→ What you should do
Restate the records word for word, omitting nothing.

(Entries taken from a collection)
══════

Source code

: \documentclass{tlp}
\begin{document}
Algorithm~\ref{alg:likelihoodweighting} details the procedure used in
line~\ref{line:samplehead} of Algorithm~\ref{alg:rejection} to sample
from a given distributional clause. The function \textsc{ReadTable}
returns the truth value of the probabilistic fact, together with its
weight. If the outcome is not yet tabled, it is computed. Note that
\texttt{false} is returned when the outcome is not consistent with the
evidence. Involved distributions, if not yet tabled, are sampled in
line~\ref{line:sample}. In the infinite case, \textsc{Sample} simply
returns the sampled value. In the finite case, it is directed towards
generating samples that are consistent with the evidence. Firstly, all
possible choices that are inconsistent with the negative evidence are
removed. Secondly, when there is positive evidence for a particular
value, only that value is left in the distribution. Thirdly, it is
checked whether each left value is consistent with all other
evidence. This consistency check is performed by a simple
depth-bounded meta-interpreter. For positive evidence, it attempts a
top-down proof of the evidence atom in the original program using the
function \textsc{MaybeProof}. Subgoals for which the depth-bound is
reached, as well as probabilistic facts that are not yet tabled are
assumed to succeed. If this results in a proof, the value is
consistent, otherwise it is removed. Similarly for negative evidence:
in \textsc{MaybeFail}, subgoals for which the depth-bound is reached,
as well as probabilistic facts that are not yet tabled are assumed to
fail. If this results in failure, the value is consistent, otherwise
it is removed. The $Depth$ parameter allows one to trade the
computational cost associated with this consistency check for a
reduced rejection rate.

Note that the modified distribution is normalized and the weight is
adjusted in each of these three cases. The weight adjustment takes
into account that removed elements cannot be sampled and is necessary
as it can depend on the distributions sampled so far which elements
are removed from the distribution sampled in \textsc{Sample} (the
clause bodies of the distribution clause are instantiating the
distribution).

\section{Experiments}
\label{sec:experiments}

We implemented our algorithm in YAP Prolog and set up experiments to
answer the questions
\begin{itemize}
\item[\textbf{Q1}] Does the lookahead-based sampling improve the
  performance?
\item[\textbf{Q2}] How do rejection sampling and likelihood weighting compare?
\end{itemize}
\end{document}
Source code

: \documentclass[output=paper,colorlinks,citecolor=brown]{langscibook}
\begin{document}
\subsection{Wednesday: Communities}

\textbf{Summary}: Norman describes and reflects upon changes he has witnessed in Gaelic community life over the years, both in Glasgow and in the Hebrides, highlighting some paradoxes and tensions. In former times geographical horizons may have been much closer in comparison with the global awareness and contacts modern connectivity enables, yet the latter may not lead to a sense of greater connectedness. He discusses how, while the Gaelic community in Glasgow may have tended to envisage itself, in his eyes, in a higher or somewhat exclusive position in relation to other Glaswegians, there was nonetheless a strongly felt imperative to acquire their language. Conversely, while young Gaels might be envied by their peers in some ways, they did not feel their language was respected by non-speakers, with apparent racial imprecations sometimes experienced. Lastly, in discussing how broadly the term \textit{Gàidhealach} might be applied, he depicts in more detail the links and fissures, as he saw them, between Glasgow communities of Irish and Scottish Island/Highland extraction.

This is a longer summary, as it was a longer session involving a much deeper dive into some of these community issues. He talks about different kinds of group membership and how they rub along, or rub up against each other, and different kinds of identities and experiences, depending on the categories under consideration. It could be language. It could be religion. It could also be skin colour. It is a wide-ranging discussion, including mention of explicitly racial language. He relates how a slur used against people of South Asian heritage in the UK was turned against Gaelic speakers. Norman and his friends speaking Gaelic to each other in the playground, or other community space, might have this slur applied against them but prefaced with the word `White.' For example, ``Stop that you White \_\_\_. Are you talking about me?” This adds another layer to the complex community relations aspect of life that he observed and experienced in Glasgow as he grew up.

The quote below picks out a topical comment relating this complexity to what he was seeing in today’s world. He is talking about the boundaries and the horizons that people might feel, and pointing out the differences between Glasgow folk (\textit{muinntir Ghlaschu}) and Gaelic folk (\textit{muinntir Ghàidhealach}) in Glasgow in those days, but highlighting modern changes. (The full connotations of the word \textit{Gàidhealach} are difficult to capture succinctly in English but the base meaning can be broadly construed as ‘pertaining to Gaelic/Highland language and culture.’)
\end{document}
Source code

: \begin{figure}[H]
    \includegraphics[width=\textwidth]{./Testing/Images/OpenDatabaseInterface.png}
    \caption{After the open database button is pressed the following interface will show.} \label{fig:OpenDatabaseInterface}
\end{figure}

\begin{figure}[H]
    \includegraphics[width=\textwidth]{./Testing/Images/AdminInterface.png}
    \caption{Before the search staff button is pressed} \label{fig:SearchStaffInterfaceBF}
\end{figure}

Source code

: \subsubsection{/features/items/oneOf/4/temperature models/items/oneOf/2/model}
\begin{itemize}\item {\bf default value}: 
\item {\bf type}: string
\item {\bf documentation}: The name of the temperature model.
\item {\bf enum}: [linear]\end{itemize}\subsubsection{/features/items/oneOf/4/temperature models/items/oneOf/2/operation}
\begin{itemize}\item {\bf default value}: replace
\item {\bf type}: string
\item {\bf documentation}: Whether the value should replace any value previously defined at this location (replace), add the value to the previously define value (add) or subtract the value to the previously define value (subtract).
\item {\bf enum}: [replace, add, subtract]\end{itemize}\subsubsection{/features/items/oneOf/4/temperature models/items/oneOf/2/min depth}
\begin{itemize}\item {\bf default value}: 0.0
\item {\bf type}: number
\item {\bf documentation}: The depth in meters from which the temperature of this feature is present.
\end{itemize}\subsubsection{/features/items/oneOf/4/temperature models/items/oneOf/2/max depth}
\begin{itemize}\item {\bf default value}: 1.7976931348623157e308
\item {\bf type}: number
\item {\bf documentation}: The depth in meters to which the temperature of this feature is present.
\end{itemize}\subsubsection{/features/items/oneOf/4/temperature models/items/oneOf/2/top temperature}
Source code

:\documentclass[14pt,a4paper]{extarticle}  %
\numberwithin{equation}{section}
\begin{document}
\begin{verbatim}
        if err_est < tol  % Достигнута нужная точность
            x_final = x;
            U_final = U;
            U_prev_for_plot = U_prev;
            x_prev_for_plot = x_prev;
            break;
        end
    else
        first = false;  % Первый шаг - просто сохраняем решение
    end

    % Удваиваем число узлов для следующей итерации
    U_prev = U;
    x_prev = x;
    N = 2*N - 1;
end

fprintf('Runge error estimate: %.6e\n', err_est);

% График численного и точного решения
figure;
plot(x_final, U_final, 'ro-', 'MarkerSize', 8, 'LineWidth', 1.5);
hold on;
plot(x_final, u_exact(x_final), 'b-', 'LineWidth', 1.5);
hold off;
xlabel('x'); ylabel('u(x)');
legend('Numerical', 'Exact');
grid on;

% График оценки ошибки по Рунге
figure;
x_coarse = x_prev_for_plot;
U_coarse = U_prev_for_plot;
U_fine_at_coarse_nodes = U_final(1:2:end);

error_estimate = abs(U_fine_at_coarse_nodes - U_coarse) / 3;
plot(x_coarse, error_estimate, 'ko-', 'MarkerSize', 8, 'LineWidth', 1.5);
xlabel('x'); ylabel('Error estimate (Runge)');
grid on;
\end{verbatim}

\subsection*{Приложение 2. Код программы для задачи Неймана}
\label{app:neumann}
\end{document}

══════

→ Task answer
Source code

: \documentclass{tlp}
\begin{document}
Algorithm~\ref{alg:likelihoodweighting} details the procedure used in
line~\ref{line:samplehead} of Algorithm~\ref{alg:rejection} to sample
from a given distributional clause. The function \textsc{ReadTable}
returns the truth value of the probabilistic fact, together with its
weight. If the outcome is not yet tabled, it is computed. Note that
\texttt{false} is returned when the outcome is not consistent with the
evidence. Involved distributions, if not yet tabled, are sampled in
line~\ref{line:sample}. In the infinite case, \textsc{Sample} simply
returns the sampled value. In the finite case, it is directed towards
generating samples that are consistent with the evidence. Firstly, all
possible choices that are inconsistent with the negative evidence are
removed. Secondly, when there is positive evidence for a particular
value, only that value is left in the distribution. Thirdly, it is
checked whether each left value is consistent with all other
evidence. This consistency check is performed by a simple
depth-bounded meta-interpreter. For positive evidence, it attempts a
top-down proof of the evidence atom in the original program using the
function \textsc{MaybeProof}. Subgoals for which the depth-bound is
reached, as well as probabilistic facts that are not yet tabled are
assumed to succeed. If this results in a proof, the value is
consistent, otherwise it is removed. Similarly for negative evidence:
in \textsc{MaybeFail}, subgoals for which the depth-bound is reached,
as well as probabilistic facts that are not yet tabled are assumed to
fail. If this results in failure, the value is consistent, otherwise
it is removed. The $Depth$ parameter allows one to trade the
computational cost associated with this consistency check for a
reduced rejection rate.

Note that the modified distribution is normalized and the weight is
adjusted in each of these three cases. The weight adjustment takes
into account that removed elements cannot be sampled and is necessary
as it can depend on the distributions sampled so far which elements
are removed from the distribution sampled in \textsc{Sample} (the
clause bodies of the distribution clause are instantiating the
distribution).

\section{Experiments}
\label{sec:experiments}

We implemented our algorithm in YAP Prolog and set up experiments to
answer the questions
\begin{itemize}
\item[\textbf{Q1}] Does the lookahead-based sampling improve the
  performance?
\item[\textbf{Q2}] How do rejection sampling and likelihood weighting compare?
\end{itemize}
\end{document}
Source code

: \documentclass[output=paper,colorlinks,citecolor=brown]{langscibook}
\begin{document}
\subsection{Wednesday: Communities}

\textbf{Summary}: Norman describes and reflects upon changes he has witnessed in Gaelic community life over the years, both in Glasgow and in the Hebrides, highlighting some paradoxes and tensions. In former times geographical horizons may have been much closer in comparison with the global awareness and contacts modern connectivity enables, yet the latter may not lead to a sense of greater connectedness. He discusses how, while the Gaelic community in Glasgow may have tended to envisage itself, in his eyes, in a higher or somewhat exclusive position in relation to other Glaswegians, there was nonetheless a strongly felt imperative to acquire their language. Conversely, while young Gaels might be envied by their peers in some ways, they did not feel their language was respected by non-speakers, with apparent racial imprecations sometimes experienced. Lastly, in discussing how broadly the term \textit{Gàidhealach} might be applied, he depicts in more detail the links and fissures, as he saw them, between Glasgow communities of Irish and Scottish Island/Highland extraction.

This is a longer summary, as it was a longer session involving a much deeper dive into some of these community issues. He talks about different kinds of group membership and how they rub along, or rub up against each other, and different kinds of identities and experiences, depending on the categories under consideration. It could be language. It could be religion. It could also be skin colour. It is a wide-ranging discussion, including mention of explicitly racial language. He relates how a slur used against people of South Asian heritage in the UK was turned against Gaelic speakers. Norman and his friends speaking Gaelic to each other in the playground, or other community space, might have this slur applied against them but prefaced with the word `White.' For example, ``Stop that you White \_\_\_. Are you talking about me?” This adds another layer to the complex community relations aspect of life that he observed and experienced in Glasgow as he grew up.

The quote below picks out a topical comment relating this complexity to what he was seeing in today’s world. He is talking about the boundaries and the horizons that people might feel, and pointing out the differences between Glasgow folk (\textit{muinntir Ghlaschu}) and Gaelic folk (\textit{muinntir Ghàidhealach}) in Glasgow in those days, but highlighting modern changes. (The full connotations of the word \textit{Gàidhealach} are difficult to capture succinctly in English but the base meaning can be broadly construed as ‘pertaining to Gaelic/Highland language and culture.’)
\end{document}
Source code

: \begin{figure}[H]
    \includegraphics[width=\textwidth]{./Testing/Images/OpenDatabaseInterface.png}
    \caption{After the open database button is pressed the following interface will show.} \label{fig:OpenDatabaseInterface}
\end{figure}

\begin{figure}[H]
    \includegraphics[width=\textwidth]{./Testing/Images/AdminInterface.png}
    \caption{Before the search staff button is pressed} \label{fig:SearchStaffInterfaceBF}
\end{figure}

Source code

: \subsubsection{/features/items/oneOf/4/temperature models/items/oneOf/2/model}
\begin{itemize}\item {\bf default value}: 
\item {\bf type}: string
\item {\bf documentation}: The name of the temperature model.
\item {\bf enum}: [linear]\end{itemize}\subsubsection{/features/items/oneOf/4/temperature models/items/oneOf/2/operation}
\begin{itemize}\item {\bf default value}: replace
\item {\bf type}: string
\item {\bf documentation}: Whether the value should replace any value previously defined at this location (replace), add the value to the previously define value (add) or subtract the value to the previously define value (subtract).
\item {\bf enum}: [replace, add, subtract]\end{itemize}\subsubsection{/features/items/oneOf/4/temperature models/items/oneOf/2/min depth}
\begin{itemize}\item {\bf default value}: 0.0
\item {\bf type}: number
\item {\bf documentation}: The depth in meters from which the temperature of this feature is present.
\end{itemize}\subsubsection{/features/items/oneOf/4/temperature models/items/oneOf/2/max depth}
\begin{itemize}\item {\bf default value}: 1.7976931348623157e308
\item {\bf type}: number
\item {\bf documentation}: The depth in meters to which the temperature of this feature is present.
\end{itemize}\subsubsection{/features/items/oneOf/4/temperature models/items/oneOf/2/top temperature}
Source code

:\documentclass[14pt,a4paper]{extarticle}  %
\numberwithin{equation}{section}
\begin{document}
\begin{verbatim}
        if err_est < tol  % Достигнута нужная точность
            x_final = x;
            U_final = U;
            U_prev_for_plot = U_prev;
            x_prev_for_plot = x_prev;
            break;
        end
    else
        first = false;  % Первый шаг - просто сохраняем решение
    end

    % Удваиваем число узлов для следующей итерации
    U_prev = U;
    x_prev = x;
    N = 2*N - 1;
end

fprintf('Runge error estimate: %.6e\n', err_est);

% График численного и точного решения
figure;
plot(x_final, U_final, 'ro-', 'MarkerSize', 8, 'LineWidth', 1.5);
hold on;
plot(x_final, u_exact(x_final), 'b-', 'LineWidth', 1.5);
hold off;
xlabel('x'); ylabel('u(x)');
legend('Numerical', 'Exact');
grid on;

% График оценки ошибки по Рунге
figure;
x_coarse = x_prev_for_plot;
U_coarse = U_prev_for_plot;
U_fine_at_coarse_nodes = U_final(1:2:end);

error_estimate = abs(U_fine_at_coarse_nodes - U_coarse) / 3;
plot(x_coarse, error_estimate, 'ko-', 'MarkerSize', 8, 'LineWidth', 1.5);
xlabel('x'); ylabel('Error estimate (Runge)');
grid on;
\end{verbatim}

\subsection*{Приложение 2. Код программы для задачи Неймана}
\label{app:neumann}
\end{document}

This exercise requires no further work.